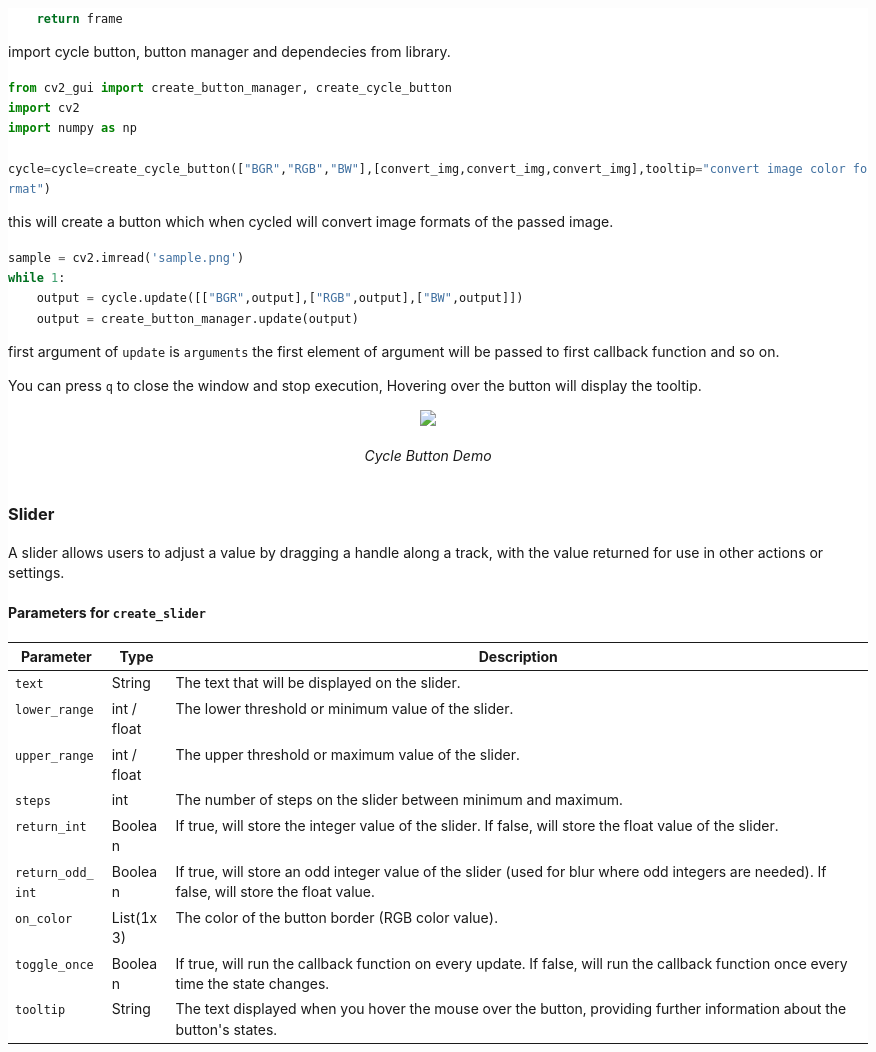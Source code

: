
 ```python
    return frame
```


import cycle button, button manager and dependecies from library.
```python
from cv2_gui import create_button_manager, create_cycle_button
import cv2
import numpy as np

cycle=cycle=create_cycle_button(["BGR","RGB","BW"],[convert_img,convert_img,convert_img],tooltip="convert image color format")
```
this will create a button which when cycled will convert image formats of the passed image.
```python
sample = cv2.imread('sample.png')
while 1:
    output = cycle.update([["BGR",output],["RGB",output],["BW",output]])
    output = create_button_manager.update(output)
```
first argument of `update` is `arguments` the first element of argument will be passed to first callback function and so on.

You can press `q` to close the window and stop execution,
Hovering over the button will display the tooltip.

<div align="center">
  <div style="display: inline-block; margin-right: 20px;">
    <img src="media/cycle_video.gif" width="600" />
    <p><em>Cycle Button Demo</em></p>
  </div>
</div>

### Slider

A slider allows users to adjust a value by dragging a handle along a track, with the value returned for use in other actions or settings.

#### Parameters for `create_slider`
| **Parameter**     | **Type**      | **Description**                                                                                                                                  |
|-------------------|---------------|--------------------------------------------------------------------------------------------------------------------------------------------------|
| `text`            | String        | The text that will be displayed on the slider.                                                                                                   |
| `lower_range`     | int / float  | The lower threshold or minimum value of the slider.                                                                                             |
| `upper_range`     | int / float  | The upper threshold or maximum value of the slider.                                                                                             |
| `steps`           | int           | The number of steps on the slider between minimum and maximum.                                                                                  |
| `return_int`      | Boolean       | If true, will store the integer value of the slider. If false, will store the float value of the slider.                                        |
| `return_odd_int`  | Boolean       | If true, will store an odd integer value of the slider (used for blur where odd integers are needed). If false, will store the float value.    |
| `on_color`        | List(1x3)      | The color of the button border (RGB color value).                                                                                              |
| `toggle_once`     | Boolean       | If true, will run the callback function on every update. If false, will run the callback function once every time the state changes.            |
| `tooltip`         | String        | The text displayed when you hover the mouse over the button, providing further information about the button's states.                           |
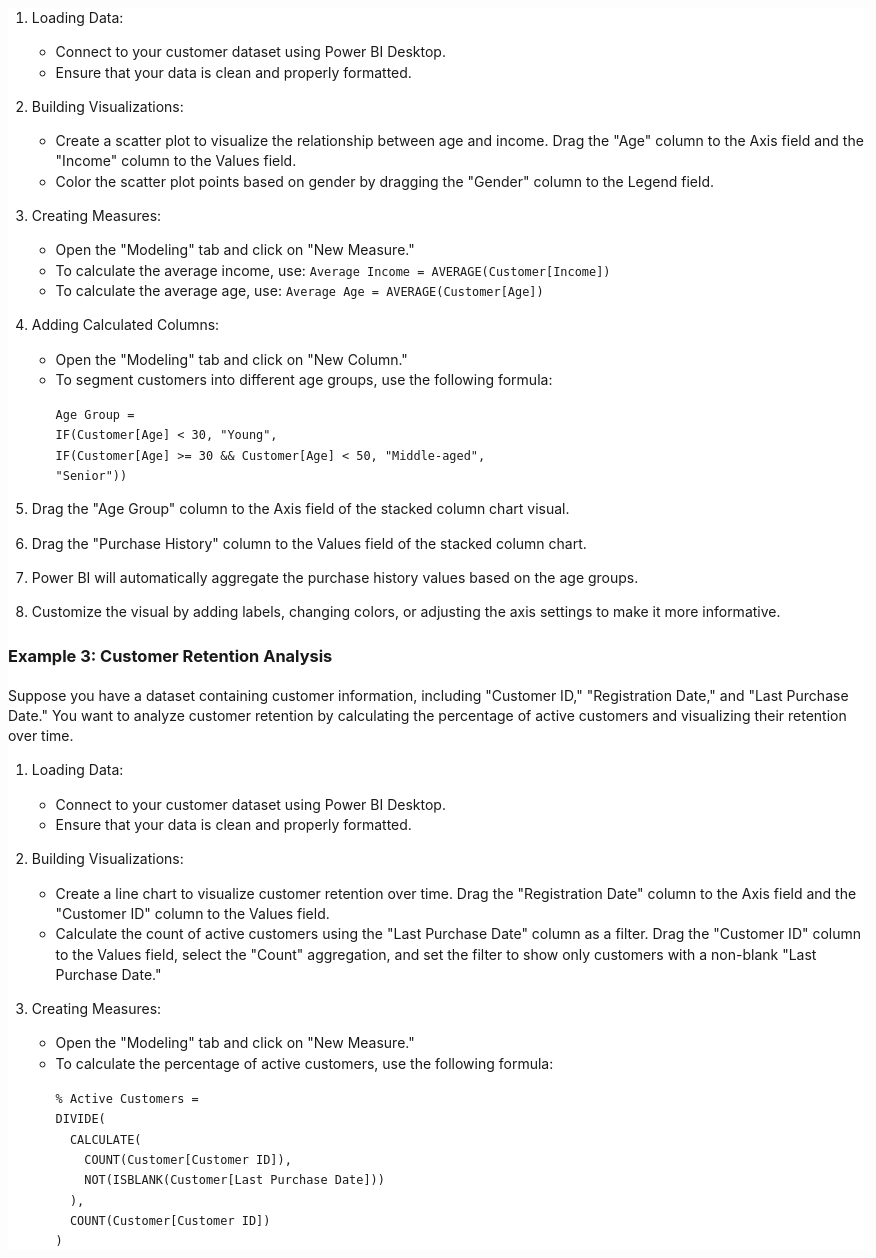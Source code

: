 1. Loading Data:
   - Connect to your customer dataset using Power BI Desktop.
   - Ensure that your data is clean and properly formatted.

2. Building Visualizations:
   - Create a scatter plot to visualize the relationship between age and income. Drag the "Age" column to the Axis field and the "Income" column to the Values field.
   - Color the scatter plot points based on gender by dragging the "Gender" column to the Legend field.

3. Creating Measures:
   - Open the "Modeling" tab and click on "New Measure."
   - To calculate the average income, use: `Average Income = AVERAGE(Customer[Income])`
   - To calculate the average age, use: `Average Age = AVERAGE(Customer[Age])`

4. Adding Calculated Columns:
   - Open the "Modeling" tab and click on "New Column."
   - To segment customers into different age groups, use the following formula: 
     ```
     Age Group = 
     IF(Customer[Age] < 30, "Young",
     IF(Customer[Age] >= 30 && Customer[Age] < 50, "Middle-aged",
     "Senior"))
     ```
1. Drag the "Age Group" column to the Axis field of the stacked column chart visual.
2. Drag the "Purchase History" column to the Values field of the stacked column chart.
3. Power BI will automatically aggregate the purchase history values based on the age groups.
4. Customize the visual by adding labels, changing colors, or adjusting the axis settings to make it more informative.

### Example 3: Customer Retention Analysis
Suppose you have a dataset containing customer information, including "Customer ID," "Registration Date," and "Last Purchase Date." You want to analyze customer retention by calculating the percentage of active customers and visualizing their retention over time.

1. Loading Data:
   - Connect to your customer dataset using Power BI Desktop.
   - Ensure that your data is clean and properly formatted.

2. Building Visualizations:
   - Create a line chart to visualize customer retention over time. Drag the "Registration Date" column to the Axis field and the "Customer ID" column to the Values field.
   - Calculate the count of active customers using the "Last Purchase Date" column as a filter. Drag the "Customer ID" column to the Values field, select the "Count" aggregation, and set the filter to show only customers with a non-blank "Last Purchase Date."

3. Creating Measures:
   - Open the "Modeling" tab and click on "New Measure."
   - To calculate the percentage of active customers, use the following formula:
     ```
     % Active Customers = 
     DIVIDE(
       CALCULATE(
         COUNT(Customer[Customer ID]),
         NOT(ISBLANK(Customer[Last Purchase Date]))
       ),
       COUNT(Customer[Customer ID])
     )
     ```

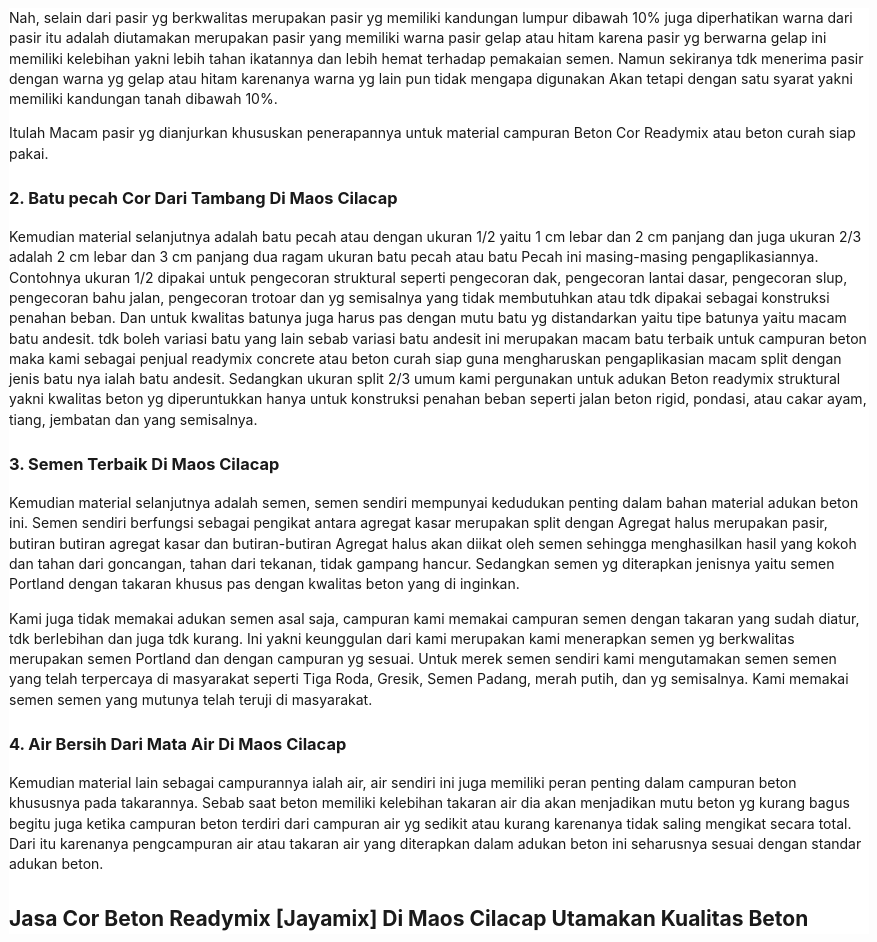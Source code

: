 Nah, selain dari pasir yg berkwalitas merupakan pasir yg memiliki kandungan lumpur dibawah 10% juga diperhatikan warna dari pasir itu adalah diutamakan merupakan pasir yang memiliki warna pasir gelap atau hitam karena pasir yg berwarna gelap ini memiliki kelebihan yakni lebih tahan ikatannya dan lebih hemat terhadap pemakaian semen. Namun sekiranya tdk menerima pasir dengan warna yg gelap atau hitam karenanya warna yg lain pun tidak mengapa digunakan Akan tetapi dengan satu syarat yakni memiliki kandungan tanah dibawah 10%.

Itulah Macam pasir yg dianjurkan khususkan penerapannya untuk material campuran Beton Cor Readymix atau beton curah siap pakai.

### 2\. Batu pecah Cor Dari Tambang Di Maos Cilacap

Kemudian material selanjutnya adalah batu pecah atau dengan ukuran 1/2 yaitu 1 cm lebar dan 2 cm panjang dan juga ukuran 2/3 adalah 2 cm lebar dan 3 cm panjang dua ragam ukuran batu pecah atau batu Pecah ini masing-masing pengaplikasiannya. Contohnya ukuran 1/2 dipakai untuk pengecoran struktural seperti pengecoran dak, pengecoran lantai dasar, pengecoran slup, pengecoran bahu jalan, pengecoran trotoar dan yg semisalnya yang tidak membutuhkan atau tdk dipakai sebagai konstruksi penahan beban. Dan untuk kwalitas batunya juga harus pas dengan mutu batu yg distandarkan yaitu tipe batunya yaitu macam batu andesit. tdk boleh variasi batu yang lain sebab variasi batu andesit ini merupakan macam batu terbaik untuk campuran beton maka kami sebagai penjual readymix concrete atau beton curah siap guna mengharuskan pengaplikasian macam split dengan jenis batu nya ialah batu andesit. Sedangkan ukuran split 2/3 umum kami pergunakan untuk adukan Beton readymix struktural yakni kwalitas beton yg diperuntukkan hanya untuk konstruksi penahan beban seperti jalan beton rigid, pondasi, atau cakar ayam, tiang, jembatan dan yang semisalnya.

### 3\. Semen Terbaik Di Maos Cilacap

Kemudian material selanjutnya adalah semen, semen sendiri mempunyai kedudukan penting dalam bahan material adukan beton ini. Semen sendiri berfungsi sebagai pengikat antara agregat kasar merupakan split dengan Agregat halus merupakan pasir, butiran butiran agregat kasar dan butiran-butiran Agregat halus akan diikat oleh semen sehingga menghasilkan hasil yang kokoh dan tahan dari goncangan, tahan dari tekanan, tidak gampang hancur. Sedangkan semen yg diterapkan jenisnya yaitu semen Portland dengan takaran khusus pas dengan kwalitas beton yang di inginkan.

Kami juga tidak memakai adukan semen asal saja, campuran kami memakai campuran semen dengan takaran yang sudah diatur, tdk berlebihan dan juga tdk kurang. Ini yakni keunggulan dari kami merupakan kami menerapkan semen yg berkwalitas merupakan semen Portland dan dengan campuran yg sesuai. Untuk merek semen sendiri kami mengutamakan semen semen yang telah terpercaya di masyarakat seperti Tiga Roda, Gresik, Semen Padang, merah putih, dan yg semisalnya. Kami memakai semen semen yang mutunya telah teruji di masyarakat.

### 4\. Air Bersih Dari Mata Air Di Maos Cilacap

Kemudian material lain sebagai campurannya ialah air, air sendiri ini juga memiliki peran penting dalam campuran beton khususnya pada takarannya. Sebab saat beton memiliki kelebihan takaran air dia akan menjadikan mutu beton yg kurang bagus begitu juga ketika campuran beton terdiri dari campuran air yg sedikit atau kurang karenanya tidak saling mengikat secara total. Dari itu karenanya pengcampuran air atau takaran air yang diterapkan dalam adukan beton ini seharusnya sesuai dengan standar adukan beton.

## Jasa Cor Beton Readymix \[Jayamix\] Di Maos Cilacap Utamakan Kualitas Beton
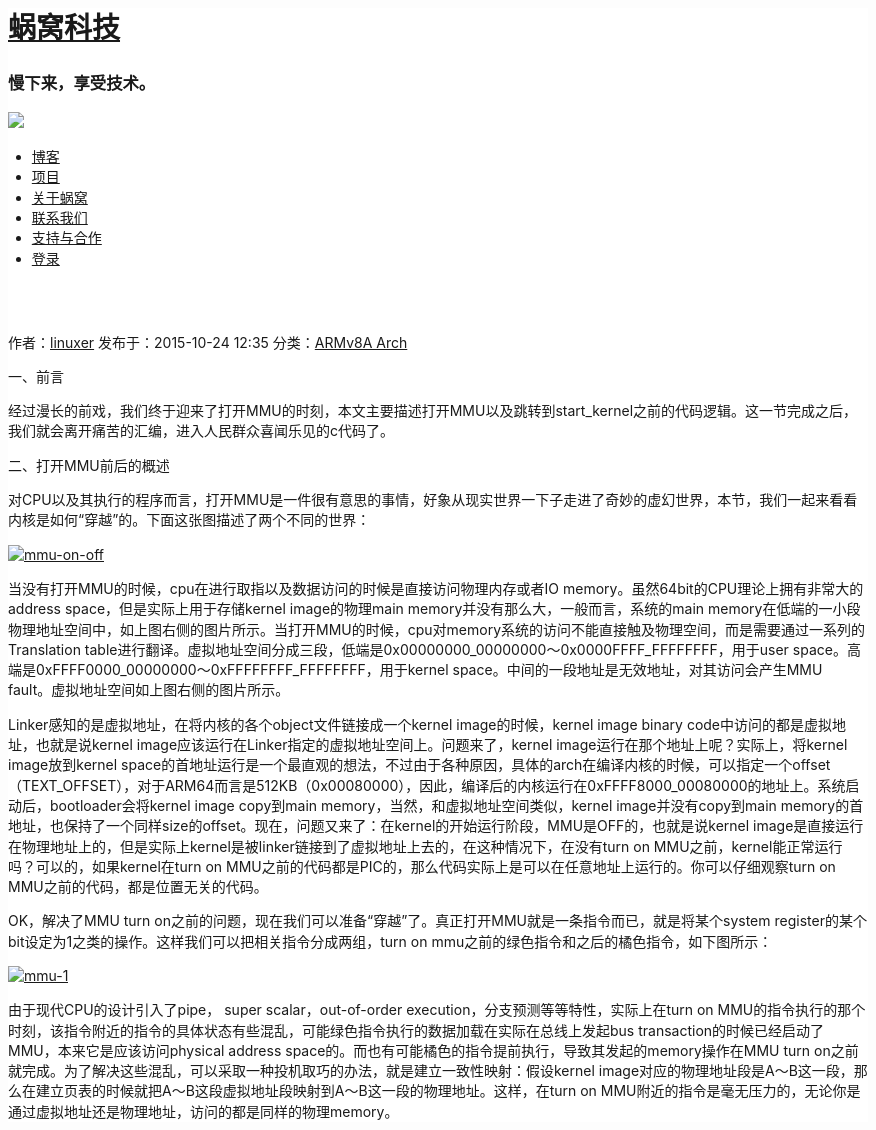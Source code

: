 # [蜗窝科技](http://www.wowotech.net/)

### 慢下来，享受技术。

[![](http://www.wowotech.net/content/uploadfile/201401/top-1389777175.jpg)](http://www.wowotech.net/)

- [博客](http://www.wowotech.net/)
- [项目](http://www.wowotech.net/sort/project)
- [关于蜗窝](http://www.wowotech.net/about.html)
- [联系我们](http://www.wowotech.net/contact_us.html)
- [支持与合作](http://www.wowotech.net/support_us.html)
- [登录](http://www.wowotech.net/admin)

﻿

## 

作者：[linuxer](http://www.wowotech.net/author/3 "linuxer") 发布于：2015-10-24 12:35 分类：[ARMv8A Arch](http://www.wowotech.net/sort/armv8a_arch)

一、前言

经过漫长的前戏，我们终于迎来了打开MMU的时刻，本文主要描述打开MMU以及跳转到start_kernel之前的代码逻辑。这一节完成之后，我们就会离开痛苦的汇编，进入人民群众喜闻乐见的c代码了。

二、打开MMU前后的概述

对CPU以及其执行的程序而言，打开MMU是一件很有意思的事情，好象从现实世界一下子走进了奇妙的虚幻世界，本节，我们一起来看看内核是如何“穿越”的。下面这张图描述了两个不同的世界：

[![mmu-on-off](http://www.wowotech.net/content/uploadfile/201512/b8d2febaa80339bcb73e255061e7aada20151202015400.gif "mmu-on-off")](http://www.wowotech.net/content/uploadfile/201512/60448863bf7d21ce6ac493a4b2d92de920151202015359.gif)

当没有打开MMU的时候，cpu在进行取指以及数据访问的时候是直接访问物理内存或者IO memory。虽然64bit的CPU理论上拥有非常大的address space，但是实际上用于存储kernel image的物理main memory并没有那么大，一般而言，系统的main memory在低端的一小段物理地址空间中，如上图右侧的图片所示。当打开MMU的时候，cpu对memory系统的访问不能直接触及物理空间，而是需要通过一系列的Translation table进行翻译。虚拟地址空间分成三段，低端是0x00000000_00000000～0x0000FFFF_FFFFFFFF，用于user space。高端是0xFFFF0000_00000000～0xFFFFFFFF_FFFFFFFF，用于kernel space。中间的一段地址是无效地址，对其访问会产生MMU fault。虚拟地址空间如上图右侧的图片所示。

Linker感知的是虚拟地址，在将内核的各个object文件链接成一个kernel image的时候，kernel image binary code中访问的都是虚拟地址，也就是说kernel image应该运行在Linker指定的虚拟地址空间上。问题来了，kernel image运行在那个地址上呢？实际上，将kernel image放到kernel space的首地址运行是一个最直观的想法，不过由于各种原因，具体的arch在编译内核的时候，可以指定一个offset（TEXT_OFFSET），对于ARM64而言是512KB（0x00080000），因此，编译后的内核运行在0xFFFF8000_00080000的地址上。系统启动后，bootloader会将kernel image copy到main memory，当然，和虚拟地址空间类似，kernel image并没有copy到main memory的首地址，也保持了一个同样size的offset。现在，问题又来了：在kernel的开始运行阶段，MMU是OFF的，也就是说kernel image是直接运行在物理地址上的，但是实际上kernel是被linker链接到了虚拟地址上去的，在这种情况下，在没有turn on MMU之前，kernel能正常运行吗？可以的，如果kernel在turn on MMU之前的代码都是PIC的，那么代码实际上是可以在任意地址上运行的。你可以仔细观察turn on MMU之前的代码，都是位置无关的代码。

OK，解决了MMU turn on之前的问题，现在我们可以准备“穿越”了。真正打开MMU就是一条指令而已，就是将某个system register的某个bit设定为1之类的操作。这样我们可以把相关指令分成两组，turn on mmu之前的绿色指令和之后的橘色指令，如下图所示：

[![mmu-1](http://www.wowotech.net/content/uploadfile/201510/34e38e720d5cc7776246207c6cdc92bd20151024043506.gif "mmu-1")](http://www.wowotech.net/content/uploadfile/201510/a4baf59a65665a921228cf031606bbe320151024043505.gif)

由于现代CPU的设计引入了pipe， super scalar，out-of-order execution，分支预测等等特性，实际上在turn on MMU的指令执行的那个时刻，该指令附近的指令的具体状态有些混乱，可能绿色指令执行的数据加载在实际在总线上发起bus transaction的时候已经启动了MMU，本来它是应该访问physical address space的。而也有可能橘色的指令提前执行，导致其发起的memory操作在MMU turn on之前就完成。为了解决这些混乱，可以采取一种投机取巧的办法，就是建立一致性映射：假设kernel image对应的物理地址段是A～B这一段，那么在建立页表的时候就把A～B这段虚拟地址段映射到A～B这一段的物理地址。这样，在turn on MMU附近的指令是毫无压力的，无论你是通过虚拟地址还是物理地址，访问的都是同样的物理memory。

* **WORK ORDER**: Would you give again, exactly, the lines in the data above that run from the line containing "Kami juga tidak" to the line containing "- [博客](http://www.wowotech.net/)"? Include both ends and no pictures.

* **EXERCISE RESPONSE**:
Kami juga tidak memakai adukan semen asal saja, campuran kami memakai campuran semen dengan takaran yang sudah diatur, tdk berlebihan dan juga tdk kurang. Ini yakni keunggulan dari kami merupakan kami menerapkan semen yg berkwalitas merupakan semen Portland dan dengan campuran yg sesuai. Untuk merek semen sendiri kami mengutamakan semen semen yang telah terpercaya di masyarakat seperti Tiga Roda, Gresik, Semen Padang, merah putih, dan yg semisalnya. Kami memakai semen semen yang mutunya telah teruji di masyarakat.

### 4\. Air Bersih Dari Mata Air Di Maos Cilacap

Kemudian material lain sebagai campurannya ialah air, air sendiri ini juga memiliki peran penting dalam campuran beton khususnya pada takarannya. Sebab saat beton memiliki kelebihan takaran air dia akan menjadikan mutu beton yg kurang bagus begitu juga ketika campuran beton terdiri dari campuran air yg sedikit atau kurang karenanya tidak saling mengikat secara total. Dari itu karenanya pengcampuran air atau takaran air yang diterapkan dalam adukan beton ini seharusnya sesuai dengan standar adukan beton.

## Jasa Cor Beton Readymix \[Jayamix\] Di Maos Cilacap Utamakan Kualitas Beton
Source code

: # [蜗窝科技](http://www.wowotech.net/)

### 慢下来，享受技术。

[![](http://www.wowotech.net/content/uploadfile/201401/top-1389777175.jpg)](http://www.wowotech.net/)

- [博客](http://www.wowotech.net/)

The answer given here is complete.